Die Hilflosigkeit nahm ihre Schuhe, drehte sich in der Tür noch mal um und sagte: „Du brauchst mich ja jetzt nicht mehr.“
Allein – und plötzlich frei
Mit der radikalen Eigenverantwortung tauchte das Gefühl auf, vollkommen allein auf der Welt zu sein. Ich war mit mir selbst.
Das verwandelte sich in die Erkenntnis: „Ich kann alles machen, was und wie ich es will. Ich schreibe ein neues Drehbuch und drehe den Film über mich selbst neu. Ich spiele die Hauptrolle in meinem Film selbst. Das wird kein anderer mehr tun!“
Mit dem Fazit aus dem Höhlengleichnis von Platon – meine Wirklichkeit ist eine andere als die vieler Menschen um mich herum – war auch der Drang weg, mich erklären zu müssen und andere von meiner Sicht überzeugen zu wollen. Damit ich mich nicht so alleine fühle.
Emotionen halten – statt sie zu bekämpfen
Diese Grundlage war es, die das Lernen der Selbstführung vielleicht erst möglich gemacht hat.
Mir fiel auf, dass ich meine Emotionen halten konnte. Dass ich sie regulieren konnte, auch wenn sie erstmal sehr groß waren.
Dass ich dafür niemanden brauchte.
Übung macht Selbstführung
Heute übe ich, meine Stimmung zu steuern.
Indem ich meine Entschlossenheit stärke. Und mich immer wieder dafür entscheide, kleine Glücksmomente aneinanderzureihen. Mich zu erinnern, wer ich sein möchte. Meinen Körper mit Bewegung und Singen zu aktivieren.

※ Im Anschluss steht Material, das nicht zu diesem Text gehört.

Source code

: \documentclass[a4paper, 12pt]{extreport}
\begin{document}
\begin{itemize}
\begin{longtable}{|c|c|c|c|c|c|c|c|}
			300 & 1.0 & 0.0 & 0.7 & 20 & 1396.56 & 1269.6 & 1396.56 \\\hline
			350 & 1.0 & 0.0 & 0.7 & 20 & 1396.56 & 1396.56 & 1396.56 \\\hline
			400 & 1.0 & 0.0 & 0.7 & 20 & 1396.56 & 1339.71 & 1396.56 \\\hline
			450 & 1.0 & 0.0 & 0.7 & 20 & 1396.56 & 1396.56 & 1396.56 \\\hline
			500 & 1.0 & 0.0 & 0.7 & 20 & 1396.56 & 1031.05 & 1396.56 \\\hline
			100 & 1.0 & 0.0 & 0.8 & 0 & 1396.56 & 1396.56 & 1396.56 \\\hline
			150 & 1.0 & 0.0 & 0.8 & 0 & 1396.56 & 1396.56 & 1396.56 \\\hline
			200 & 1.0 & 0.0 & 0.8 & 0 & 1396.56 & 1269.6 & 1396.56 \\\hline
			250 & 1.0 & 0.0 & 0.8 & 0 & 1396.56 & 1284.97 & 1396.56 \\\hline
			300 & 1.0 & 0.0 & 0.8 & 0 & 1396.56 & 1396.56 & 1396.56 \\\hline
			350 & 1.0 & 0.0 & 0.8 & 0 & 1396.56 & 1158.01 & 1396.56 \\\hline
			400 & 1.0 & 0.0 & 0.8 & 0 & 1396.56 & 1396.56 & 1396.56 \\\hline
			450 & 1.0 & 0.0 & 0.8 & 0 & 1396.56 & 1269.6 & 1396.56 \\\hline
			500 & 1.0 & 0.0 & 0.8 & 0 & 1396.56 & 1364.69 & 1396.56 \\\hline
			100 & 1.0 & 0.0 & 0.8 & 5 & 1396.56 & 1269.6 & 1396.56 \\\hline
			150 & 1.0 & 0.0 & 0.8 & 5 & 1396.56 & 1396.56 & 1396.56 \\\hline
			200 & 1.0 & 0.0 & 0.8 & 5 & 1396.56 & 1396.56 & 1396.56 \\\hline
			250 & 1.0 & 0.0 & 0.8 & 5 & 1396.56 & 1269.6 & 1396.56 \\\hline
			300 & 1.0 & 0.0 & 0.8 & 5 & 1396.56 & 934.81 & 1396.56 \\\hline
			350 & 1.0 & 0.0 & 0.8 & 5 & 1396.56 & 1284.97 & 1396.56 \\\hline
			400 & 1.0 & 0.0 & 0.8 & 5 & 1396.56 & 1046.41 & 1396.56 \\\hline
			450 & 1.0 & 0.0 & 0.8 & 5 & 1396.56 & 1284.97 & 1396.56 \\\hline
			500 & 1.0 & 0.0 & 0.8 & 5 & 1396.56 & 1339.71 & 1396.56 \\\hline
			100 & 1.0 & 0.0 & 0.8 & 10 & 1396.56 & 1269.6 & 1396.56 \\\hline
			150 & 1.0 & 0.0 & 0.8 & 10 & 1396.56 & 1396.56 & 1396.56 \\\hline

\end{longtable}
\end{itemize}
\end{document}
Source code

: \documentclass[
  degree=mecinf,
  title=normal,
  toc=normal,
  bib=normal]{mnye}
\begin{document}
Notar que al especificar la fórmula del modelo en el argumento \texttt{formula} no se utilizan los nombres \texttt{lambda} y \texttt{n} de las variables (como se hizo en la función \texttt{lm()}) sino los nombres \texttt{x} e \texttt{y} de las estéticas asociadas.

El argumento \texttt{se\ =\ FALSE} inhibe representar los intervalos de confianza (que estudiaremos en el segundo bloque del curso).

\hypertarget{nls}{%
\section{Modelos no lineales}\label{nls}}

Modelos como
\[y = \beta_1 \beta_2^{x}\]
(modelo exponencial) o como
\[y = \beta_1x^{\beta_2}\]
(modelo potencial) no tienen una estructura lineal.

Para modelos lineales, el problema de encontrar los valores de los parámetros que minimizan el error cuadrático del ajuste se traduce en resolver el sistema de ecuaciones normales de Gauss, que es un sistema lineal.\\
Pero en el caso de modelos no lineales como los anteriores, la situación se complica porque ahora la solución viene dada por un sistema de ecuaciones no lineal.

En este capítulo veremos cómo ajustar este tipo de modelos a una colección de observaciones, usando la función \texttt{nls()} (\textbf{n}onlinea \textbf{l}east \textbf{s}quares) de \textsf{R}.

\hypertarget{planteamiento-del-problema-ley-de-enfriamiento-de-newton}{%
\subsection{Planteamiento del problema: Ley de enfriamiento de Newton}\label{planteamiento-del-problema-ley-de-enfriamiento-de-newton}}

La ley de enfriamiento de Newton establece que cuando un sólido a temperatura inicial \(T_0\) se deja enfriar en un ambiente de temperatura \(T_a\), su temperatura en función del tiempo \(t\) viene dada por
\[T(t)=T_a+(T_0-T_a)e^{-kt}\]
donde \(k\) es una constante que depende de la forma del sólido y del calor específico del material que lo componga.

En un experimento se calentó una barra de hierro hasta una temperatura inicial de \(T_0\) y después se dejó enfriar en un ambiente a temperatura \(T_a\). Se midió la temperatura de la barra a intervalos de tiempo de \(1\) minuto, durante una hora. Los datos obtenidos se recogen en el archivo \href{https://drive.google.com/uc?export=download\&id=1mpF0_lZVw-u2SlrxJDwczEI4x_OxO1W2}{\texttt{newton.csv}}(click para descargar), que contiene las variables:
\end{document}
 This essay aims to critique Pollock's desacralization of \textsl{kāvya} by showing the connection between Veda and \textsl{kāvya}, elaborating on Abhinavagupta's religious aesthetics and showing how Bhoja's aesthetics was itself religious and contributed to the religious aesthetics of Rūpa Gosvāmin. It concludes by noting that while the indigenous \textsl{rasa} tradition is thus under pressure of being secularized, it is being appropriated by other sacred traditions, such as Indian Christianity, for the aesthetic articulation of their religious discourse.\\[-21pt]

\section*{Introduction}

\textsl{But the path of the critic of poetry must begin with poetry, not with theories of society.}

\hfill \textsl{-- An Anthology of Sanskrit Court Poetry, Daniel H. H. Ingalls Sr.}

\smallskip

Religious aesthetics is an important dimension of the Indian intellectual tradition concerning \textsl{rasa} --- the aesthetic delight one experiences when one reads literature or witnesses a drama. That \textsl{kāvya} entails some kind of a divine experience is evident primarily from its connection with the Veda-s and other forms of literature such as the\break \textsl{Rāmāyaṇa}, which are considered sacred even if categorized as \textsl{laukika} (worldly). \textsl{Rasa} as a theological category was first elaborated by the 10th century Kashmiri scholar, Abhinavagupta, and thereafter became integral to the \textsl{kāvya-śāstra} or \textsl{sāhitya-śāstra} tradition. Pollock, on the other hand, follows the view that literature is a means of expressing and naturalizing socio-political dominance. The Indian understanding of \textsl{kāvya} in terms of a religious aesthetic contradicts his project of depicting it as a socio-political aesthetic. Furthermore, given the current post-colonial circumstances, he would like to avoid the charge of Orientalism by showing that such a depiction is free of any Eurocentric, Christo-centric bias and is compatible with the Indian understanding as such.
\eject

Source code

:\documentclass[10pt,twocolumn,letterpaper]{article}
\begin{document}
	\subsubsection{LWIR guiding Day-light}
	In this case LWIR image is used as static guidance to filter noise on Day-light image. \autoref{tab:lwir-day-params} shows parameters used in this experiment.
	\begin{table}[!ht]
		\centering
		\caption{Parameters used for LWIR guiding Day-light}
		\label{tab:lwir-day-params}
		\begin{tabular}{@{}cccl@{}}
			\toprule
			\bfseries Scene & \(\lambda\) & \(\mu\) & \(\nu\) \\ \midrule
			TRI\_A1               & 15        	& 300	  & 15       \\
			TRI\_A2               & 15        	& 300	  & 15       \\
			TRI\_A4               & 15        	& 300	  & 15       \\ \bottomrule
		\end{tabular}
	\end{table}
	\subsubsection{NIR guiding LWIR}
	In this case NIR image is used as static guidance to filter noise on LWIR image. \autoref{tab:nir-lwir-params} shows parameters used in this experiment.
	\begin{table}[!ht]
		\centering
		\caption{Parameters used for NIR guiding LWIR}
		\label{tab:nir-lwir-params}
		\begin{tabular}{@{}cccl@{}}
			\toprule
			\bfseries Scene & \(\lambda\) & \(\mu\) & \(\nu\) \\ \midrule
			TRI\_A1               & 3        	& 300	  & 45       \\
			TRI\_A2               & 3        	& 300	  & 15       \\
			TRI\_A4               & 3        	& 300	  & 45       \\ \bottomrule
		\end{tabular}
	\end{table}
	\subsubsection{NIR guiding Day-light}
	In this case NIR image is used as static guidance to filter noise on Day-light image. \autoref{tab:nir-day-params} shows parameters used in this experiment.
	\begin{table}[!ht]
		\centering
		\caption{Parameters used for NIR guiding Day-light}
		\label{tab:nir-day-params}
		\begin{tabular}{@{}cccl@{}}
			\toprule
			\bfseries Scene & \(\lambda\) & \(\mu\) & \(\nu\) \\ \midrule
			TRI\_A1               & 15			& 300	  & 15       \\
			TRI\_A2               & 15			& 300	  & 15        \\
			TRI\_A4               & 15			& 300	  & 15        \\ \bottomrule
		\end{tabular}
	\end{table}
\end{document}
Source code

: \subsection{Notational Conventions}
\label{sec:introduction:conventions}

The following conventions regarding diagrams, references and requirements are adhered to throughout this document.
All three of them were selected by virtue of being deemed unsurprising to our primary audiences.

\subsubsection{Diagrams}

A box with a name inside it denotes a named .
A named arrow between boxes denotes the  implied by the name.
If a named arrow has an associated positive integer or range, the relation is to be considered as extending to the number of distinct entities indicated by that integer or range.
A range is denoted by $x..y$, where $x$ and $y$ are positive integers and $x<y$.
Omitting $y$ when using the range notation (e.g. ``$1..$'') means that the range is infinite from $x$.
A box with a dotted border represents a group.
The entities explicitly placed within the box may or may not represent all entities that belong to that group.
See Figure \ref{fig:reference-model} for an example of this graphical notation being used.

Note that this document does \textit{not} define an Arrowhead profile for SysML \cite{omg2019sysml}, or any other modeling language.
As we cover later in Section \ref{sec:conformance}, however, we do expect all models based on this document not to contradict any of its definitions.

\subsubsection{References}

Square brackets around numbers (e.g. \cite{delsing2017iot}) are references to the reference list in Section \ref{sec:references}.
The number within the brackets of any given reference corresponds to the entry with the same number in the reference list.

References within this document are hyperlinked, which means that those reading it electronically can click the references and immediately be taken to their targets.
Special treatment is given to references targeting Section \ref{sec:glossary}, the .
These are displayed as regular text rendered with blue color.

Ich bleibe nicht mehr in schlechten Stimmungen hängen. Ich komme viel schneller wieder heraus.
Analysieren, entscheiden, führen
Ich habe verstanden: Selbstführung heißt nicht, alles im Griff zu haben.
Sondern da zu bleiben, wenn es wackelt.
Nicht davonlaufen, nicht betäuben – sondern hinsehen, verstehen, analysieren.
Und dann entscheiden: Ich will, dass es anders wird.
Ich prüfe meine Haltung mir selbst gegenüber.
Wie spreche ich mit mir? Führe ich Diskussionen mit mir selbst – oder treffe ich Entscheidungen?
Ich nehme meine Gefühle an die Hand und sage: Wir gehen jetzt diesen Weg.
Ich frage mich: Was will ich wirklich erreichen? Und was braucht es, um dorthin zu kommen?
Die tägliche Entscheidung
Je öfter ich das tue, desto klarer werde ich.
Ich komme schneller zurück in mein Selbstvertrauen,
in mein Gefühl von Selbstwirksamkeit.
Selbstführung statt Selbstverlust –
das ist kein Ziel, sondern eine tägliche Entscheidung.
Eine Bewegung zurück zu mir.
Und jedes Mal, wenn ich sie wähle, wird mein Leben ein Stück mehr meins.